ARP request packets are smaller than ICMP ping packets, so it is recommended that you configure SSG autologoff to use ARP ping in scenarios in which hosts are directly connected. For more information about SSG autologoff that uses ARP ping, see the ssg auto-logoff arp command reference page.
The following example shows how to enable SSG autologoff. SSG will use ICMP ping to detect connectivity to hosts.
Router(config)# ssg auto-logoff icmp interval 60 timeout 300 packets 3
|
|
---|---|
Configures the SSG to automatically log off hosts that have lost connectivity with SSG and to use the ARP ping mechanism to detect connectivity. |
ARP—Address Resolution Protocol. Internet protocol used to map an IP address to a MAC address.

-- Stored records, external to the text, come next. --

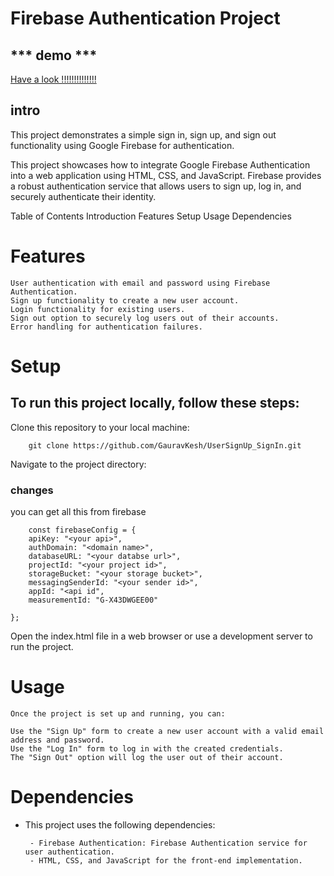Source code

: # Firebase Authentication Project
## *** demo ***

<a href="https://gauravkesh.github.io/UserSignUp_SignIn/">Have a look !!!!!!!!!!!!!! </a> 


## intro
<p>This project demonstrates a simple sign in, sign up, and sign out functionality using Google Firebase for authentication.</p>
This project showcases how to integrate Google Firebase Authentication into a web application using HTML, CSS, and JavaScript. Firebase provides a robust authentication service that allows users to sign up, log in, and securely authenticate their identity.


Table of Contents
Introduction
Features
Setup
Usage
Dependencies




# Features

    User authentication with email and password using Firebase Authentication.
    Sign up functionality to create a new user account.
    Login functionality for existing users.
    Sign out option to securely log users out of their accounts.
    Error handling for authentication failures.

# Setup
## To run this project locally, follow these steps:
    
Clone this repository to your local machine:
    
        git clone https://github.com/GauravKesh/UserSignUp_SignIn.git
  
Navigate to the project directory:

### changes
you can get all this from firebase 

        const firebaseConfig = {
        apiKey: "<your api>",
        authDomain: "<domain name>",
        databaseURL: "<your databse url>",
        projectId: "<your project id>",
        storageBucket: "<your storage bucket>",
        messagingSenderId: "<your sender id>",
        appId: "<api id",
        measurementId: "G-X43DWGEE00"
        
    };

    
Open the index.html file in a web browser or use a development server to run the project.

# Usage
    Once the project is set up and running, you can:

    Use the "Sign Up" form to create a new user account with a valid email address and password.
    Use the "Log In" form to log in with the created credentials.
    The "Sign Out" option will log the user out of their account.
# Dependencies
 * This project uses the following dependencies:

        - Firebase Authentication: Firebase Authentication service for user authentication.
        - HTML, CSS, and JavaScript for the front-end implementation.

DHCP—Dynamic Host Configuration Protocol. Protocol that provides a mechanism for allocating IP addresses dynamically so that addresses can be reused when hosts no longer need them.
ICMP—Internet Control Message Protocol. Network-layer Internet protocol that reports errors and provides other information relevant to IP packet processing.
SESM—Subscriber Edge Services Manager. Successor product to the Cisco SSD. SESM is part of a Cisco solution that allows subscribers of digital subscriber lines (DSL), cable, wireless, and dial-up to simultaneously access multiple services.
SNMP—Simple Network Management Protocol. Network management protocol used almost exclusively in TCP/IP networks. SNMP provides a means of monitoring and controlling network devices and managing configurations, statistics collection, performance, and security.
SSD—Service Selection Dashboard. The SSD server is a customizable web-based application that works with the Cisco SSG to allow end customers to log in to and disconnect from proxy and pass-through services through a standard Web browser.
SSG—Service Selection Gateway.
VPDN—virtual private dial-up network. A VPDN is a network that extends remote access to a private network using a shared infrastructure.